We, a group of eight North Americans and Kathy, arrived in Coya shortly after 9 am, to be met by Margot, and to begin our hike. She had said, “up the mountain,” but I understood that to mean, well, a short distance up the mountain. I did not realize that it would mean hiking five kilometers up a couple thousand feet.



But that’s what it meant.

When I finally made it up to the top, the merriment had already begun; there was dancing, various food and beverages being offered, and foam being sprayed.

I was almost immediately asked to dance. Over the course of the day, we danced, ate and drank, three different men asked me to marry them, and we talked to many different people.

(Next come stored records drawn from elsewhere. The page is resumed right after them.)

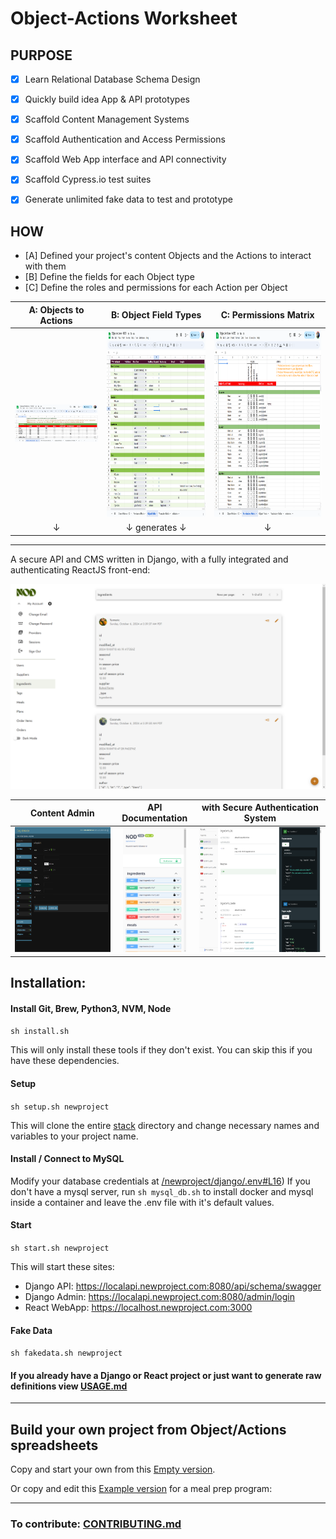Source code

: # Object-Actions Worksheet


## PURPOSE

- [x] Learn Relational Database Schema Design
- [x] Quickly build idea App & API prototypes
- [x] Scaffold Content Management Systems
- [x] Scaffold Authentication and Access Permissions
- [x] Scaffold Web App interface and API connectivity
- [x] Scaffold Cypress.io test suites
- [x] Generate unlimited fake data to test and prototype


## HOW
- [A] Defined your project's content Objects and the Actions to interact with them
- [B] Define the fields for each Object type
- [C] Define the roles and permissions for each Action per Object


|                 A: Objects to Actions                 |             B: Object Field Types              |                                                               C: Permissions Matrix                                                                |
|:--------------------------------------------------:|:-------------------------------------------:|:-----------------------------------------------------------------------------------------------------------------------------------------------:|
| <a href="docs/images/object-actions-nod.png" target="_blank"><img src="docs/images/object-actions-nod.png" alt="Objects / Actions" width="300" /></a> |  <a href="docs/images/objects-nod.png" target="_blank"><img src="docs/images/objects-nod.png" alt="Objects to Actions" height="300"/></a> | <a href="docs/images/permissions-matrix-nod.png" target="_blank"><img src="docs/images/permissions-matrix-nod.png" alt="Permission Matrix" height="300"/></a> |
| ↓ | ↓ generates ↓ | ↓ |

<hr />

A secure API and CMS written in Django, with a fully integrated and authenticating ReactJS front-end:

![docs/images/nod-oa-interface.png](docs/images/nod-oa-interface.png)


|                                                         Content Admin                                                          |                                                           API Documentation                                                           |                                                with Secure Authentication System                                                |
|:------------------------------------------------------------------------------------------------------------------------------:|:-------------------------------------------------------------------------------------------------------------------------------------:|:-------------------------------------------------------------------------------------------------------------------------------:|
| <a href="docs/images/nod-backend_admin.png" target="_blank"><img src="docs/images/nod-backend_admin.png" alt="CMS Admin" height="200" /></a> | <a href="docs/images/nod-backend_swagger.png" target="_blank"><img src="docs/images/nod-backend_swagger.png" alt="Swagger Docs" height="200" /></a> | <a href="docs/images/nod-backend_redoc.png" target="_blank"><img src="docs/images/nod-backend_redoc.png" alt="Redoc Docs" height="200" /></a> |



## Installation:

#### Install Git, Brew, Python3, NVM, Node  
`sh install.sh`

This will only install these tools if they don't exist. You can skip this if you have these dependencies.

#### Setup 
`sh setup.sh newproject`

This will clone the entire [stack](stack) directory and change necessary names and variables to your project name.


#### Install / Connect to MySQL  
Modify your database credentials at [/newproject/django/.env#L16](/stack/django/.env#L16))
If you don't have a mysql server, run `sh mysql_db.sh` to install docker and mysql inside a container and leave the .env file with it's default values.


#### Start 
`sh start.sh newproject`

This will start these sites:
- Django API: https://localapi.newproject.com:8080/api/schema/swagger
- Django Admin: https://localapi.newproject.com:8080/admin/login
- React WebApp: https://localhost.newproject.com:3000

#### Fake Data 
`sh fakedata.sh newproject`



#### If you already have a Django or React project or just want to generate raw definitions view [USAGE.md](USAGE.md)

<hr />

## Build your own project from Object/Actions spreadsheets

Copy and start your own from this [Empty version](https://docs.google.com/spreadsheets/d/14Ej7lu4g3i85BWJdHbi4JK2jM2xS5uDSgfzm3rIhx4o/edit?usp=sharing).

Or copy and edit this [Example version](https://docs.google.com/spreadsheets/d/1AkFY0dSelMAxoaLVA_knNHIYmL97rtVjE1zuqEonCyM/edit?usp=sharing) for a meal prep program:

--------------------------------------------------------------------------------

### To contribute: [CONTRIBUTING.md](CONTRIBUTING.md)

Then it was time for the descent.

They lined us up behind the Peruvian flag, told us to take hands, and we started booking it down the hill. We eventually dropped hands, but continued at a steady pace down the mountain. I was thinking from the start, “Oh my word, I am going to fall. I am totally going to fall.” On the way up, I actually joked about how it would be significantly easier to just roll down the mountain on the way back.

But I was JOKING.

The joke became reality when I slipped head-first, rolling/tumbling down the mountain.

Did you get that? I FELL DOWN A MOUNTAIN. This is what I meant about becoming a legend. Everyone was talking about the gringa who fell down the mountain. Years to come, they will still be talking and laughing about the year the gringa went up the mountain, and fell back down it.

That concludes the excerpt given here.